***** PROVIDED INFORMATION *****

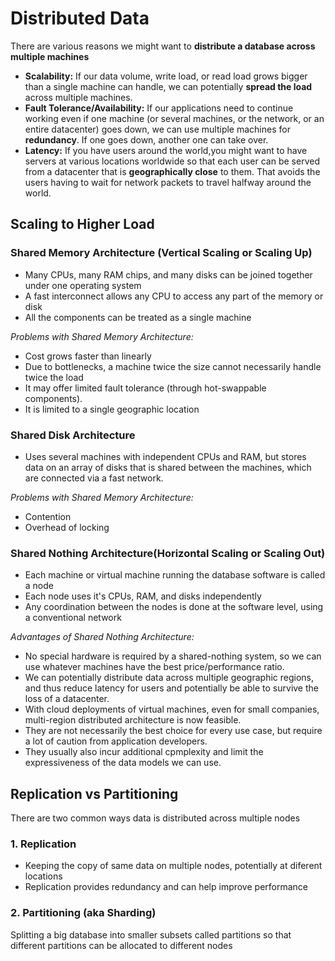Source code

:# Distributed Data

There are various reasons we might want to **distribute a database across multiple machines**
- **Scalability:** If our data volume, write load, or read load grows bigger than a single machine can handle, we can potentially **spread the load** across multiple machines.
- **Fault Tolerance/Availability:** If our applications need to continue working even if one machine (or several machines, or the network, or an entire datacenter) goes down, we can use multiple machines for **redundancy**. If one goes down, another one can take over.
- **Latency:** If you have users around the world,you might want to have servers at various locations worldwide so that each user can be served from a datacenter that is **geographically close** to them. That avoids the users having to wait for network packets to travel halfway around the world.

## Scaling to Higher Load
### Shared Memory Architecture (Vertical Scaling or Scaling Up)
- Many CPUs, many RAM chips, and many disks can be joined together under one operating system
- A fast interconnect allows any CPU to access any part of the memory or disk
- All the components can be treated as a single machine

*Problems with Shared Memory Architecture:*
- Cost grows faster than linearly
- Due to bottlenecks, a machine twice the size cannot necessarily handle twice the load
- It may offer limited fault tolerance (through hot-swappable components).
- It is limited to a single geographic location
### Shared Disk Architecture
- Uses several machines with independent CPUs and RAM, but stores data on an array of disks that is shared between the machines, which are connected via a fast network.

*Problems with Shared Memory Architecture:*
- Contention
- Overhead of locking
### Shared Nothing Architecture(Horizontal Scaling or Scaling Out)
- Each machine or virtual machine running the database software is called a node
- Each node uses it's CPUs, RAM, and disks independently
- Any coordination between the nodes is done at the software level, using a conventional network

*Advantages of Shared Nothing Architecture:*
- No special hardware is required by a shared-nothing system, so we can use whatever machines have the best price/performance ratio.
- We can potentially distribute data across multiple geographic regions, and thus reduce latency for users and potentially be able to survive the loss of a datacenter.
- With cloud deployments of virtual machines, even for small companies, multi-region distributed architecture is now feasible.
- They are not necessarily the best choice for every use case, but require a lot of caution from application developers.
- They usually also incur additional cpmplexity and limit the expressiveness of the data models we can use.

## Replication vs Partitioning
There are two common ways data is distributed across multiple nodes
### 1. Replication
- Keeping the copy of same data on multiple nodes, potentially at diferent locations
- Replication provides redundancy and can help improve performance
### 2. Partitioning (aka Sharding)
Splitting a big database into smaller subsets called partitions so that different partitions can be allocated to different nodes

*****

• **ACTIVITY**:
Work out how many lines of the entries contain the word "Replication", and answer with that number alone.

• **REPLY TO THE EXERCISE**:
3